(Stored items)
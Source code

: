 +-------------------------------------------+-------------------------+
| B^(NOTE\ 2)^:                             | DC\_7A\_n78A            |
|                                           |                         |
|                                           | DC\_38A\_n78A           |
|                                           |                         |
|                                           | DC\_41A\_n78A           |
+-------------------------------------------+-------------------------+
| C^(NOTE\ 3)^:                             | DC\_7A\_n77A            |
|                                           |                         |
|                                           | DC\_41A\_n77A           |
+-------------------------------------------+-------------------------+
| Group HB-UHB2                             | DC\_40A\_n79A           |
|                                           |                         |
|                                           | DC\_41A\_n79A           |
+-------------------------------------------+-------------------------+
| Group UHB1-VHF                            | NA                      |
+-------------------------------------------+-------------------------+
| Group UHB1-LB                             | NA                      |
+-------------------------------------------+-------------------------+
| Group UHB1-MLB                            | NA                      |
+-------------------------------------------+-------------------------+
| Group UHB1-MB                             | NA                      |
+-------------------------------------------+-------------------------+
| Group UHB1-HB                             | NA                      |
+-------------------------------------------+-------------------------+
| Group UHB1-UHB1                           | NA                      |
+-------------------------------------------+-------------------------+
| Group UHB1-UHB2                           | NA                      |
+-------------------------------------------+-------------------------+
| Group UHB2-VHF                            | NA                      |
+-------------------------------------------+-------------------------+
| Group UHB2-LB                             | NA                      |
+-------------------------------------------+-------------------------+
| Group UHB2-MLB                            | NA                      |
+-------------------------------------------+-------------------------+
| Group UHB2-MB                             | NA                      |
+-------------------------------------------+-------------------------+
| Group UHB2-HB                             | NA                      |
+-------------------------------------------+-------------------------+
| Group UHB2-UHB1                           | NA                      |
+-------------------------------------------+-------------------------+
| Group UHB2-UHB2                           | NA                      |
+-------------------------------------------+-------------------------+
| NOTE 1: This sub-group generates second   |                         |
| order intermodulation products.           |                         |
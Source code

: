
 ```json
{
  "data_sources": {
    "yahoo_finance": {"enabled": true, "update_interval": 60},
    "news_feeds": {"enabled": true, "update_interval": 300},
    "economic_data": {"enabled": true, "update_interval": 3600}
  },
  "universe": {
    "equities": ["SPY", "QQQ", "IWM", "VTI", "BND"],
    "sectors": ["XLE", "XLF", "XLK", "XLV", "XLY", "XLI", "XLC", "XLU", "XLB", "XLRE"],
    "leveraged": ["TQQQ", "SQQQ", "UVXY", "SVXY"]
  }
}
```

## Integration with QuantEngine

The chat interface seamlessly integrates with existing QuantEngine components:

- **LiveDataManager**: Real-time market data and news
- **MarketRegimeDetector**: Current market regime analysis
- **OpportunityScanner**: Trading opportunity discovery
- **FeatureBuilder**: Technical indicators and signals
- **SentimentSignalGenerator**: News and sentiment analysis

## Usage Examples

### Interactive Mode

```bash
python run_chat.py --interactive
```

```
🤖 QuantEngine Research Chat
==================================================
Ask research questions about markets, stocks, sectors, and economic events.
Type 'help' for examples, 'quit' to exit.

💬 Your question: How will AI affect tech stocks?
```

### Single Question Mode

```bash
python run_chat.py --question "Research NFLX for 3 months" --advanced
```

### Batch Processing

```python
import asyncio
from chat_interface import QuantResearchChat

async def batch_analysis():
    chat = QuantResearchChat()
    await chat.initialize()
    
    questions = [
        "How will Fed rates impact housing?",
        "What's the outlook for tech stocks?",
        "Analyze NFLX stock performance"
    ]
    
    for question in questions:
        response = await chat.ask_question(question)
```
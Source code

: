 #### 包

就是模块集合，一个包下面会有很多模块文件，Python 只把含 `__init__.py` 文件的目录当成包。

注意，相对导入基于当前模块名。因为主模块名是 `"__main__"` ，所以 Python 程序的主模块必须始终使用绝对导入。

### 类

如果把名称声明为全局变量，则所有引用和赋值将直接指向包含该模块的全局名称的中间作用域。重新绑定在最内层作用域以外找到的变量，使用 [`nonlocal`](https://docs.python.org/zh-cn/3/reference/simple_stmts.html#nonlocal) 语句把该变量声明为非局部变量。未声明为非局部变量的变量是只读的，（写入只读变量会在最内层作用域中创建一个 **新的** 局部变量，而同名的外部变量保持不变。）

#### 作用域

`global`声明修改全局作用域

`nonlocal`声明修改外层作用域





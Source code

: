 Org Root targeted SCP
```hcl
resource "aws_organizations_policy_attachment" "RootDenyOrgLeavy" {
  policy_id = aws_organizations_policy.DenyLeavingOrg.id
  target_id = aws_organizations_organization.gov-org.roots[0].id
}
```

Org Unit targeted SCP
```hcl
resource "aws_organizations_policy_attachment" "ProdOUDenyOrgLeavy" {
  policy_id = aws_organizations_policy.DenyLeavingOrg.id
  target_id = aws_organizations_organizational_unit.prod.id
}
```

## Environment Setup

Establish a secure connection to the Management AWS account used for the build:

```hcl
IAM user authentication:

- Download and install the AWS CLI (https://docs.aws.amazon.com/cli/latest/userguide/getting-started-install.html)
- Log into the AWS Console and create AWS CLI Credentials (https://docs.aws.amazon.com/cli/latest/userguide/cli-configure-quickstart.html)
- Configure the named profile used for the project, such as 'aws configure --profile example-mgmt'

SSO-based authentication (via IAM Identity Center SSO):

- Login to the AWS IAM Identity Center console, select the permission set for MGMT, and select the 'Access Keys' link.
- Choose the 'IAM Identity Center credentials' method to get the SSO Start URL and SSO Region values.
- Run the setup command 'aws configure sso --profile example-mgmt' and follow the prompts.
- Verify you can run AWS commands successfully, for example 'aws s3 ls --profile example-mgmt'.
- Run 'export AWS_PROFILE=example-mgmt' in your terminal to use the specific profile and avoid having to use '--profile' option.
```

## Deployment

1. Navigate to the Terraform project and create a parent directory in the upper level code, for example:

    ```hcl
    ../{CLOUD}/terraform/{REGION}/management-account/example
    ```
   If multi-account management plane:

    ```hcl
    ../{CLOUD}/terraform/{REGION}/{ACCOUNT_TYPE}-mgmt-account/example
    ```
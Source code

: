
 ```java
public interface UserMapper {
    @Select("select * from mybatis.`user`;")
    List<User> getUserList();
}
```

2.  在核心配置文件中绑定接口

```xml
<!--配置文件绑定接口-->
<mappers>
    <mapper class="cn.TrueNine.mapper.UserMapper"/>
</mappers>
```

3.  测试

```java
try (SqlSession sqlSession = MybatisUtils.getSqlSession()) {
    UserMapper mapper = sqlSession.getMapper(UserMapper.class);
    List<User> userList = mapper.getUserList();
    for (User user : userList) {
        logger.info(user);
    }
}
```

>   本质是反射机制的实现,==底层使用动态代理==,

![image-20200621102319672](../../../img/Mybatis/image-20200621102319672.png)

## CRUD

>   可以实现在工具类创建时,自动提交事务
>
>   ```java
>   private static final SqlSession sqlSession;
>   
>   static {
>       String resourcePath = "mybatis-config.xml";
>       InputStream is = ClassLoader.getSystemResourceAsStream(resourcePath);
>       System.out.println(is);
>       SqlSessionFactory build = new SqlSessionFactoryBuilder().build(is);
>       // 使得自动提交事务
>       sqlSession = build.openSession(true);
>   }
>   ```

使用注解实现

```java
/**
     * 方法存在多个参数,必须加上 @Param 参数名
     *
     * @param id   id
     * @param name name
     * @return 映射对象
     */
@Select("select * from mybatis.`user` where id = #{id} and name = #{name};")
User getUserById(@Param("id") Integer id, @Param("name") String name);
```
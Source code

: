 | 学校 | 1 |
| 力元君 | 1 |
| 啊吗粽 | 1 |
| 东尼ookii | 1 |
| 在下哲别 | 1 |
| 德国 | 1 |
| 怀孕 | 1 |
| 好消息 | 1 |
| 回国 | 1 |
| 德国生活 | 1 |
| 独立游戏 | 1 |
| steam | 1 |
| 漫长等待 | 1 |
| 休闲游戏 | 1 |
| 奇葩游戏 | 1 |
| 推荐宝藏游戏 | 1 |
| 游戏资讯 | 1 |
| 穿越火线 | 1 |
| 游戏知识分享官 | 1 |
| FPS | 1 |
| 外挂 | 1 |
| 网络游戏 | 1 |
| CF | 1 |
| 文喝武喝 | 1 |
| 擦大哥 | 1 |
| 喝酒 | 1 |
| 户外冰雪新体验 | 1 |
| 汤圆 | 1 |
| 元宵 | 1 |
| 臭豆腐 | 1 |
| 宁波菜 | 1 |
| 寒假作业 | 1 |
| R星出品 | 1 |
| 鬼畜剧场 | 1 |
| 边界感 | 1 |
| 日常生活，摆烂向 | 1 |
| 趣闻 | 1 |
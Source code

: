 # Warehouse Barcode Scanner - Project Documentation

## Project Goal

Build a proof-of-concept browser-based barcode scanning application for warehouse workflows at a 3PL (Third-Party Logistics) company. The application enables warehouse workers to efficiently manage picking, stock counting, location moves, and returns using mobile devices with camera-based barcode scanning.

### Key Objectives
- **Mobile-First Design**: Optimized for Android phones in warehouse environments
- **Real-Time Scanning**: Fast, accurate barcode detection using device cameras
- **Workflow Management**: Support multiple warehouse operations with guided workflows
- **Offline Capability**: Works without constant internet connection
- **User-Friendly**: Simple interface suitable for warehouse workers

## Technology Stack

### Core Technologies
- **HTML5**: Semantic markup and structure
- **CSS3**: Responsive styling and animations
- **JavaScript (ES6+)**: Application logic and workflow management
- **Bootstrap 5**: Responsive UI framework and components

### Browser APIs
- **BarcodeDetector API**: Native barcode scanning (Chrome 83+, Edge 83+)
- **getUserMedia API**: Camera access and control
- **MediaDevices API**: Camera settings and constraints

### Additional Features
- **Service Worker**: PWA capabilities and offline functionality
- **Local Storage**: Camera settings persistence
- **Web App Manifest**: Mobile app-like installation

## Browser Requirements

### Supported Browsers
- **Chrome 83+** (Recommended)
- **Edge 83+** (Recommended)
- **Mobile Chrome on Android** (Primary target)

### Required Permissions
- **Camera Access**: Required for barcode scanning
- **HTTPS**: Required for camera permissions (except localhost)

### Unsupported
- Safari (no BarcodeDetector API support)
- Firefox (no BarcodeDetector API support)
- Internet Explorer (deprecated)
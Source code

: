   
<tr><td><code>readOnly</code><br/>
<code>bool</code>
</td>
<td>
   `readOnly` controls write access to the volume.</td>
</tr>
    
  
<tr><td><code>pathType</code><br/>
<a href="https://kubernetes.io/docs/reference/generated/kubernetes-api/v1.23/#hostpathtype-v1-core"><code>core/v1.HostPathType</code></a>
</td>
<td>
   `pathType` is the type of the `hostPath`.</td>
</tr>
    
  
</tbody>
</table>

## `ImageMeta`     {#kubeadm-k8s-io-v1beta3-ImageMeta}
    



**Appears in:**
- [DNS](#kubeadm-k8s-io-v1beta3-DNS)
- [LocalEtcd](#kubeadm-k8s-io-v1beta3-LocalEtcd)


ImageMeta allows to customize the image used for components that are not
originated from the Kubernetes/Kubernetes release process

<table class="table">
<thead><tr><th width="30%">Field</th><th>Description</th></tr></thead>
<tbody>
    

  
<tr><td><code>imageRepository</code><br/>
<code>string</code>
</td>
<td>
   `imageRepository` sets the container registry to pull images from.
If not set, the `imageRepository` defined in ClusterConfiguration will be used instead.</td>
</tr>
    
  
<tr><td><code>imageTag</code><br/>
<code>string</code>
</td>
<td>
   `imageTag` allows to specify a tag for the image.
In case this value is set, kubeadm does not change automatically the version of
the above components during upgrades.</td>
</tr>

> [Requirement]:
Copy each line above that has the word "Identity".

> [Answer to this exercise]:
SSO-based authentication (via IAM Identity Center SSO):
- Login to the AWS IAM Identity Center console, select the permission set for MGMT, and select the 'Access Keys' link.
- Choose the 'IAM Identity Center credentials' method to get the SSO Start URL and SSO Region values.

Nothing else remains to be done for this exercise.